> _Instructions for the task_: For every line in the data below that contains "参数说明", copy the line.

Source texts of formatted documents
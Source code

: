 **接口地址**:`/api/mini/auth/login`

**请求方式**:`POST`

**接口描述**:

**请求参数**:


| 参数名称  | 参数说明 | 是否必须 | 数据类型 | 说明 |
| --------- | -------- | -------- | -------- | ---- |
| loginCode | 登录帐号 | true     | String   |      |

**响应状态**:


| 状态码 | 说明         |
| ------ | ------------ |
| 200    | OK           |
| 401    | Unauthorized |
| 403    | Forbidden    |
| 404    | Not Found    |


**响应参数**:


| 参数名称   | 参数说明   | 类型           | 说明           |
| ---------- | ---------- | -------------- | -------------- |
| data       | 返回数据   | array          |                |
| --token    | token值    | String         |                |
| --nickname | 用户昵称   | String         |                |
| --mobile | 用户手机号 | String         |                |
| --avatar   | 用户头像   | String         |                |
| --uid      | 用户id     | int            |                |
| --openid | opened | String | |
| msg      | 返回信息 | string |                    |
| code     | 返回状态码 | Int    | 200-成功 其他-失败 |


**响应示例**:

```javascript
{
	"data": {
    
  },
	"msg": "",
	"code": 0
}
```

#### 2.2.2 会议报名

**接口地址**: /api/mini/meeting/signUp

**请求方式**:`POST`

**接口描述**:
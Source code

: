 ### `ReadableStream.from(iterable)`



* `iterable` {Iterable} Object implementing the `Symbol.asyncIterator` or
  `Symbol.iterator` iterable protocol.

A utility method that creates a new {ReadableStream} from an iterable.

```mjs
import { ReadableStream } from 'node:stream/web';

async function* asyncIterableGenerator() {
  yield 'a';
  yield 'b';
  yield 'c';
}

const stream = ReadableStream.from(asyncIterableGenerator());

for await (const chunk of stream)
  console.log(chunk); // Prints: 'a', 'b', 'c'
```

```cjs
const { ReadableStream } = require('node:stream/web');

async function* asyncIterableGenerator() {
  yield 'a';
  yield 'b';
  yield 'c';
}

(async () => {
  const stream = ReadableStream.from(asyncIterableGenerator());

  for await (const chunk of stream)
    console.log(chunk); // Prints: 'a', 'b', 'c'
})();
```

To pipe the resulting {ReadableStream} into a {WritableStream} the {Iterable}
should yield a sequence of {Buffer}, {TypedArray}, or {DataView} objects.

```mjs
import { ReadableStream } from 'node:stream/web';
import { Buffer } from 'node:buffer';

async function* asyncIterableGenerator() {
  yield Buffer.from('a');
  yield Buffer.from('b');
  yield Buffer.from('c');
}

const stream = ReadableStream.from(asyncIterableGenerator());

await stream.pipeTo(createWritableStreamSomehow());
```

> _Solution to this problem_:
| 参数名称  | 参数说明 | 是否必须 | 数据类型 | 说明 |
| 参数名称   | 参数说明   | 类型           | 说明           |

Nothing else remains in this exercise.